Arizona Unsecured Debt Proceedings
To qualify as unsecured, a debt should not be covered by a certain type of collateral. Utility bills, credit card debt, medical bills, student loans, smaller personal loans, back owed rent and income taxes will all typically fall under the unsecured debt category.
When you have your unsecured loan and you can’t make a timely payment, the creditor will be deprived of the right to take away property or personal belongings.
Whenever a person becomes incapable of making unsecured loan payments, creditors will file a lawsuit after a certain period of time. Based on the court’s decision, wage garnishment will occur to cover for the unpaid debt.
Secured Loans – What are They?
As you’ve probably guessed already, secured loans are covered by some kind of collateral that will be taken away whenever the debtor is incapable of making payments.
Some of the most common types of secured debt include mortgages, home equity loans, some larger personal loan varieties, secured credit cards and vehicle loans.
Because there’s some collateral, secured loans come with better conditions – lower interest rates and more favorable repayment terms. Whenever a debtor is incapable of making the required payments, the creditor will repossess the assets or the property serving as collateral.
How Different Types of Debt are Treated in Bankruptcy Proceedings
The type of debt will be determining for the manner in which Arizona bankruptcy proceedings are going to take place.
Whenever bankruptcy proceedings are initiated, secured lenders will be entitled to the collateral. A home, for example, will be sold (whenever it isn’t covered by an Arizona bankruptcy exemption) and the proceeds will be used by the trustee to provide payment for the accumulated debt.
Only after secured loan requirements have been satisfied will remaining proceeds will be used to cover unsecured debt.
Differences will also stem from the different chapters under which a bankruptcy can be filed.
In the case of a Chapter 7 bankruptcy, the court will discharge unsecured debt. This means that the person who declared bankruptcy will be freed from having to pay the larger portion of the accumulated debt.
Secured debt, however, isn’t treated in the same way. The debtor will be given a choice between the collateral being repossessed and finding a way to make the required payments. These will be coordinated by the bankruptcy trustee.
A Chapter 13 bankruptcy doesn’t involve debt discharge, whether the person has secured or unsecured loans. Rather, the bankruptcy trustee will come up with a repayment plan that will remain valid for a period of three to five years.
Within a Chapter 13 bankruptcy, secured debt is given priority over unsecured loans as far as repayments go. Most often, unsecured debt will not be paid to the full and some of it will potentially be discharged after the repayment period is over.
A person that files Chapter 13 bankruptcy shouldn’t worry about the collateral.
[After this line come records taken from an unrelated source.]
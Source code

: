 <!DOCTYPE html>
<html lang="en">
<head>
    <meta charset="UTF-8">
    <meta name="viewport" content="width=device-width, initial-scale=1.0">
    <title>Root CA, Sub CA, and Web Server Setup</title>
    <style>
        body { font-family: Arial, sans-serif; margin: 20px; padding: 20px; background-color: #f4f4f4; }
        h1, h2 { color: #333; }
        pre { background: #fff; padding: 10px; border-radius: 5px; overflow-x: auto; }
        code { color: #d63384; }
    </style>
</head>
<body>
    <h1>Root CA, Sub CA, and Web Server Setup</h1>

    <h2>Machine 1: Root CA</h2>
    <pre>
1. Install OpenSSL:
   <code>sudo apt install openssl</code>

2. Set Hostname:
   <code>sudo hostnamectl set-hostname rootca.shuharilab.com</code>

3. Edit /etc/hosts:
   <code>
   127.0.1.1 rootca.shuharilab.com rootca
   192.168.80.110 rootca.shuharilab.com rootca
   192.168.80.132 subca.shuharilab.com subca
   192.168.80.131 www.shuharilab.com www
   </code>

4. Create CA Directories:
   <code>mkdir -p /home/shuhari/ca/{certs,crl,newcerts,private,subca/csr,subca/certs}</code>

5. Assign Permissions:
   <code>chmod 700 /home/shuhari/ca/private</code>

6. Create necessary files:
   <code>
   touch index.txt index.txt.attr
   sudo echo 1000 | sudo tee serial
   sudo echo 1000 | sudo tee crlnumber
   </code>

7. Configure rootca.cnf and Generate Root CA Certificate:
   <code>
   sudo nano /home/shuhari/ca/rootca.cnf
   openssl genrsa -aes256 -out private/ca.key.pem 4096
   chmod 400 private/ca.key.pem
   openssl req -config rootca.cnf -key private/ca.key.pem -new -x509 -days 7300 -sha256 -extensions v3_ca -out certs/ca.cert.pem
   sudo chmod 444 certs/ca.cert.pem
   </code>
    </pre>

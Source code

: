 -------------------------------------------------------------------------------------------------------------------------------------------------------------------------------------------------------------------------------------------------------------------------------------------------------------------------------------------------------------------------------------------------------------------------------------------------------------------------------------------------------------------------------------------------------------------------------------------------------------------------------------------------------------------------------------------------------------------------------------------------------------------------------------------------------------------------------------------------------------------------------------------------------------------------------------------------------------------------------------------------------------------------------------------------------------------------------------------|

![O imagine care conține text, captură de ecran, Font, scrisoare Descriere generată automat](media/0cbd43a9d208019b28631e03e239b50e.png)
Property and assets will be kept as long as required payments based on the plan are provided to creditors within the specified time frame.
Certain kinds of loans cannot be discharged, regardless of the bankruptcy type. Student loans are one such variety. If you’re struggling with student loan payments the most, Arizona bankruptcy may not be the right option for you.
Consult experienced bankruptcy lawyers to assess and understand the difference between secured and unsecured debt you’ve accumulated. Based on this information, you will determine whether Arizona bankruptcy makes sense for you and which chapter will give you a better financial outcome.